Schmidt hört aufmerksam zu. Die Erzählungen schockieren sie nicht. "Ich arbeite schon so lange im Bereich Arbeit und Soziales, dass mich kaum noch etwas schockiert. Es ist Handeln angesagt. Wir müssen in Europa dafür sorgen, dass solche Zustände nicht mehr möglich sind. Im deutschen und im europäischen Lieferkettengesetz müssen alle in die Verantwortung genommen werden und niemand darf sich vor der Verantwortung wegducken. Wer arbeitet, muss fair bezahlt werden." Sie wünscht sich mehr Kontrollen, um das Recht durchzusetzen.

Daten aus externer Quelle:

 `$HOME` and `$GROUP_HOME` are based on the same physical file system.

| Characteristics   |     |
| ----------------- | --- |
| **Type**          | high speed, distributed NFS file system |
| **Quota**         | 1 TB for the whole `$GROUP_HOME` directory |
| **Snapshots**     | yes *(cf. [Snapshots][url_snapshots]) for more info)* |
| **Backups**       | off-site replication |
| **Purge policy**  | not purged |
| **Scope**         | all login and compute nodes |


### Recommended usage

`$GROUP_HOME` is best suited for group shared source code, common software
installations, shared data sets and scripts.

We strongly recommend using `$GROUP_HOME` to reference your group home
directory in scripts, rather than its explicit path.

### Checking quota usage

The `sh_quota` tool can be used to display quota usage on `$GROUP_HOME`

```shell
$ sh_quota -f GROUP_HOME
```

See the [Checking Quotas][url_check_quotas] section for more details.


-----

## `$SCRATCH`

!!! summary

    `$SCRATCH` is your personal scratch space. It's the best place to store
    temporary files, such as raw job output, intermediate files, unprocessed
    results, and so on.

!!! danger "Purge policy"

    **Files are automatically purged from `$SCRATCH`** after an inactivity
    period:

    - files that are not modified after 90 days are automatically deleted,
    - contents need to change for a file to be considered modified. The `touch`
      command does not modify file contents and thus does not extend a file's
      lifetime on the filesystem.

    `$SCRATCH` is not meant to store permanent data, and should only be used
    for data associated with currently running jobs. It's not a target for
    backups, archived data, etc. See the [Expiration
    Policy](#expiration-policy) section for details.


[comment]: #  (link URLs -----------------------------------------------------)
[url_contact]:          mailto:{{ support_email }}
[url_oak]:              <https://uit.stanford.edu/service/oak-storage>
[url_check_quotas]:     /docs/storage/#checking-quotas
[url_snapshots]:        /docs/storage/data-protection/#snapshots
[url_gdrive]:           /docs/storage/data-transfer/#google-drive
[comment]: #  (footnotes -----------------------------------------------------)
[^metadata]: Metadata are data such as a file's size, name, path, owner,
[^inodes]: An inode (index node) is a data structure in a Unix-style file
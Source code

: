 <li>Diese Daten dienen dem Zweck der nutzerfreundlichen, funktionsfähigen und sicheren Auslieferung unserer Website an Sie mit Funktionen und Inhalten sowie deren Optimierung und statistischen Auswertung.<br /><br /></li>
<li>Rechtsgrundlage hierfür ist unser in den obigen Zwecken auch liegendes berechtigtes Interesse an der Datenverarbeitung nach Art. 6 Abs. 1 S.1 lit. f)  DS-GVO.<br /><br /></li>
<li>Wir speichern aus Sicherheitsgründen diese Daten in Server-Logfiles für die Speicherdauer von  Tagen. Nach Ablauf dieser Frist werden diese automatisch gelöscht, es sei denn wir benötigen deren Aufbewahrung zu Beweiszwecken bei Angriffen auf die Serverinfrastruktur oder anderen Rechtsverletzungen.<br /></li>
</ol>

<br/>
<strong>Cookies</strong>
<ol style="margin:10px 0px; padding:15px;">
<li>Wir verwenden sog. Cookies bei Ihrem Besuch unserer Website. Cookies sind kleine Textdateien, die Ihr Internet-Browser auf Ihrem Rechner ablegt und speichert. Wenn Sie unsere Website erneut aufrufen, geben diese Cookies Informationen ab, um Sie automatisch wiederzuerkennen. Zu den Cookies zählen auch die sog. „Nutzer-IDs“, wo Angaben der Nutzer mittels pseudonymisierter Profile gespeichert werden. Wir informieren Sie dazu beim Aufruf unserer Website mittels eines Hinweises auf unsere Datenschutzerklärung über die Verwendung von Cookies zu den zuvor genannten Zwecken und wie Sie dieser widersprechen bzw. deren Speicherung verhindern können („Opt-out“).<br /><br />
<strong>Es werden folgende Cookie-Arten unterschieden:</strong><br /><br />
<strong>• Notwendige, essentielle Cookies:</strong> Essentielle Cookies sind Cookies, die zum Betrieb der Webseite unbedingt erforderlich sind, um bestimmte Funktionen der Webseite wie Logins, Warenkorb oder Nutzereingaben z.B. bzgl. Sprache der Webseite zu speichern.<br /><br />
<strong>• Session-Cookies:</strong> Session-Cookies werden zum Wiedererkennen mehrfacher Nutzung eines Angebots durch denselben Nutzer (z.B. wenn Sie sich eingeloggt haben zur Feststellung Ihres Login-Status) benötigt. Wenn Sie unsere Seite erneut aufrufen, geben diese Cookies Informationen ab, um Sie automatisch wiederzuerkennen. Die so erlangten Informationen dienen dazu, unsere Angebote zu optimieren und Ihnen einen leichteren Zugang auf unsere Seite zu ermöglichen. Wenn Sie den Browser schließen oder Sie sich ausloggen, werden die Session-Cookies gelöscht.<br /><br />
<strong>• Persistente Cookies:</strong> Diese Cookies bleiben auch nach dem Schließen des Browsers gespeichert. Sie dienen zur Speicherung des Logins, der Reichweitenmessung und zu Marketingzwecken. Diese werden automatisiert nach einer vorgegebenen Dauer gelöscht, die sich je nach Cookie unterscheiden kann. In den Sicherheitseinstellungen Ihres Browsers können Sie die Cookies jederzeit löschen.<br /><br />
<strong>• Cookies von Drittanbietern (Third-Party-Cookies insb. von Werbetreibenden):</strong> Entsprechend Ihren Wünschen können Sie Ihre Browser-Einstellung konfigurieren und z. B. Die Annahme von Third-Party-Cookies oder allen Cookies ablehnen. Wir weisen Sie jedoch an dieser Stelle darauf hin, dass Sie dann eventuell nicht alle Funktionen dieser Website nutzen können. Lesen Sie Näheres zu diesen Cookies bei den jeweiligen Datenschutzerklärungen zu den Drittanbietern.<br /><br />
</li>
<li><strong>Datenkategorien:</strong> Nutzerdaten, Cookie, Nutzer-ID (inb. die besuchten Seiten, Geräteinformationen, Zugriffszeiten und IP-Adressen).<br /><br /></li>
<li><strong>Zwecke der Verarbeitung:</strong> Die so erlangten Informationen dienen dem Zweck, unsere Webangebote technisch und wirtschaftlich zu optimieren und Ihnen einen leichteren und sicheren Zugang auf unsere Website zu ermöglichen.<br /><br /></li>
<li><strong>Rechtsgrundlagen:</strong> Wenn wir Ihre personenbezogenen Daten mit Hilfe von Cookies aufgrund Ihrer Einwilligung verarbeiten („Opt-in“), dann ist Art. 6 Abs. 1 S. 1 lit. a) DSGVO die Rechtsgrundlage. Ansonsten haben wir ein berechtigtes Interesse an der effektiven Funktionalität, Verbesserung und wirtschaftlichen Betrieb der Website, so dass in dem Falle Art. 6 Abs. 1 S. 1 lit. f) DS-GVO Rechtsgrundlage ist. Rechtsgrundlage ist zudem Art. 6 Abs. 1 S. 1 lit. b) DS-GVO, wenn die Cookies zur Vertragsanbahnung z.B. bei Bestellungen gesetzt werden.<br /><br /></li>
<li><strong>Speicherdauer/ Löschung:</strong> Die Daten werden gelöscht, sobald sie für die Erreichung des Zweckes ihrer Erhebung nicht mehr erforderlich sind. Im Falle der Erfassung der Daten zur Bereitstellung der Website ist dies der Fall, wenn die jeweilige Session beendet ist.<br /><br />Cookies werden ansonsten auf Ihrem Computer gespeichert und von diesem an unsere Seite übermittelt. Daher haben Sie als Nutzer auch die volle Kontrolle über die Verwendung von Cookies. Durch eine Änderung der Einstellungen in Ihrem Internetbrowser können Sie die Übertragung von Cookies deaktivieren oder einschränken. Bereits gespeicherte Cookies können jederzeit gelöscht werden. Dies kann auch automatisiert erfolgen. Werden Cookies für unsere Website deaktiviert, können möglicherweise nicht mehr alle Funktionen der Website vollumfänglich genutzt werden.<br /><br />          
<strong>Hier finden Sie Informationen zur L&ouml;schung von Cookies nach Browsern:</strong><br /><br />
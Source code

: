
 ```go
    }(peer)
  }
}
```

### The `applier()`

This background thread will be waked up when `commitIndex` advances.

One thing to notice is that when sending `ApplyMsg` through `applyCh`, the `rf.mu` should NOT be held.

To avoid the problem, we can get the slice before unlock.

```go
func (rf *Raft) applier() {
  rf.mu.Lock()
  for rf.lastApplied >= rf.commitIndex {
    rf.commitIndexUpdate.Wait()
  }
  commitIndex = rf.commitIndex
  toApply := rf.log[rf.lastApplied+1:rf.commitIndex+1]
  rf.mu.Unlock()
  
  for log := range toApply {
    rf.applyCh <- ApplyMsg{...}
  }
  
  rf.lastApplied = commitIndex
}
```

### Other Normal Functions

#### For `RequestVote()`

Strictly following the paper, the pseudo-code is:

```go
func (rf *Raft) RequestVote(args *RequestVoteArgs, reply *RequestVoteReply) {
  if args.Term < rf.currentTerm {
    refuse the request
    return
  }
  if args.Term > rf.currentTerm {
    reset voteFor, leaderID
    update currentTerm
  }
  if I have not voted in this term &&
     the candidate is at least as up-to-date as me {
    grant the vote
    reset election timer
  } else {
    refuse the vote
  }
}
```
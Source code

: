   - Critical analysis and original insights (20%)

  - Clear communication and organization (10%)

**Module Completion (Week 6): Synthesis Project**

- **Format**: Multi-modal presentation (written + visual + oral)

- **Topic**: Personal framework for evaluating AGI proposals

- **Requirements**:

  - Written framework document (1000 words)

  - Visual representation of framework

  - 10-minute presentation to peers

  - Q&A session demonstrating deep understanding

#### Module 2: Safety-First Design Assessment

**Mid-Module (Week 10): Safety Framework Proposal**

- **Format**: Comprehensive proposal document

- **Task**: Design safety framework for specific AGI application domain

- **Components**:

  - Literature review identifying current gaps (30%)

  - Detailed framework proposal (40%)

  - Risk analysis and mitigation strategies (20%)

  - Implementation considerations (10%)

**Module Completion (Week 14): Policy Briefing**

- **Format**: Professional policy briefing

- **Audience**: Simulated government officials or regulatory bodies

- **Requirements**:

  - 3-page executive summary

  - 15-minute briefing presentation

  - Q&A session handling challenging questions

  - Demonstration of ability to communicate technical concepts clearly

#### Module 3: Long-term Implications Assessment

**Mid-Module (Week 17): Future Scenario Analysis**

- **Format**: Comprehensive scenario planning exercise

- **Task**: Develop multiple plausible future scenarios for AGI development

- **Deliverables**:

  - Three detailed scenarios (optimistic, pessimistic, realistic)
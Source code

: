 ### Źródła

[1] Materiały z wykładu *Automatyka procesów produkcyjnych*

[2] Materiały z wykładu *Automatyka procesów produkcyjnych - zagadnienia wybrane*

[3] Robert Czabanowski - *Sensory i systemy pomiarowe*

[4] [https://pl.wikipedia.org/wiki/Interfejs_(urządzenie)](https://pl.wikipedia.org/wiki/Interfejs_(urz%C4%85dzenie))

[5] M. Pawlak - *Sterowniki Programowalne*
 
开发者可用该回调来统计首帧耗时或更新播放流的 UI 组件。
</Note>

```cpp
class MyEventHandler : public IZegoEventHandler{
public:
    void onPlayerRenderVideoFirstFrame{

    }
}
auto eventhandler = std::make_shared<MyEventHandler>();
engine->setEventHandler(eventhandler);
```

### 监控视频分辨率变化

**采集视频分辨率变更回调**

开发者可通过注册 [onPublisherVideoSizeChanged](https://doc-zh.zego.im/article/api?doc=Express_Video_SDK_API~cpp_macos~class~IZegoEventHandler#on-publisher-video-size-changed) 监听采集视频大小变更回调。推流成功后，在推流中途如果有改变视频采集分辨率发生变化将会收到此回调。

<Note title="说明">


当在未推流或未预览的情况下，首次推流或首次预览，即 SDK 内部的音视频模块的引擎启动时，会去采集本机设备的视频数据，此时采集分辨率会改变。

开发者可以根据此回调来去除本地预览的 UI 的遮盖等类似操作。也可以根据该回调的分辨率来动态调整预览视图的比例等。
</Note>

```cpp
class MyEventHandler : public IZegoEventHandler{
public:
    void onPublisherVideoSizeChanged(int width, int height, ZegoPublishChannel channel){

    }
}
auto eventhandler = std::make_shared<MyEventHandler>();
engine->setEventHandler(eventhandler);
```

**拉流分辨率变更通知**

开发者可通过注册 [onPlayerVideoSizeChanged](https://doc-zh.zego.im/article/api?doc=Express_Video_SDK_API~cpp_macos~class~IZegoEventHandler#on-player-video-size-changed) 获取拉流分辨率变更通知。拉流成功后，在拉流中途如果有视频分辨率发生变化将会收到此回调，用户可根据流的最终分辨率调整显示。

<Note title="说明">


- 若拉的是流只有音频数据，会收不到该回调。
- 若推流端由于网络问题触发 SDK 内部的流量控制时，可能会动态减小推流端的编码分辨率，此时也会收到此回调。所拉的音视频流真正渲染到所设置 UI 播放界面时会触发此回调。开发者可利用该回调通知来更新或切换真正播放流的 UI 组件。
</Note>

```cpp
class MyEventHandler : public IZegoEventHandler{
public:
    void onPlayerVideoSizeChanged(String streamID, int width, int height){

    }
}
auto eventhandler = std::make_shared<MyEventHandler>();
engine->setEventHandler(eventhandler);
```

Europaweit sei das kompliziert und komplex, aber nötig. "Es gibt Arbeitnehmerrechte, Mindestlohn und den erhöhten Mindestlohnsatz. Das muss funktionieren und der Rechtsstaat muss durchgesetzt werden." Auch Schmidt zeigt sich solidarisch: "Es ist gut, dass die Solidarität zu den betroffenen Fahrern nicht nur untereinander groß ist, sondern auch bei anderen Lkw-Fahrern, den Gewerkschaften, Politikern und Bürgern", sagt sie.
Immer wieder passieren Transporter die Streikenden, heben die Daumen hoch und hupen. Privatleute halten an und bringen den Männern etwas zu Essen, Tabak und Getränke. "Macht weiter so", ermuntert sie ein Mann, der kistenweise Softdrinks bringt. Die Gewerkschafterin Anna Weirich von Faire Mobilität des DGB bringt es auf den Punkt. "Es muss jemand aus der Lieferkette Verantwortung übernehmen und die ausstehenden Löhne der Fahrer zahlen. Diese Fahrer werden ausgebeutet, diskriminiert, eingeschüchtert, unterbezahlt und leben monatelang in ihren Lkw. All dies geschieht in Deutschland direkt vor unserer Nase, nicht nur in diesen Tagen, sondern ständig."
Die Männer nicken zustimmend. "Seit Dezember habe ich keinen Lohn gesehen. Mehr als 8.200 Euro sind offen", sagt ein Mann bedrückt. "Wir haben alle Familie und Kinder. Auch unsere Familien wollen leben. Darum arbeiten wir als Lkw-Fahrer." Wie lange der Streik an der Raststätte Gräfenhausen West noch anhält, weiß niemand von ihnen. "So lange, bis wir unseren Lohn haben."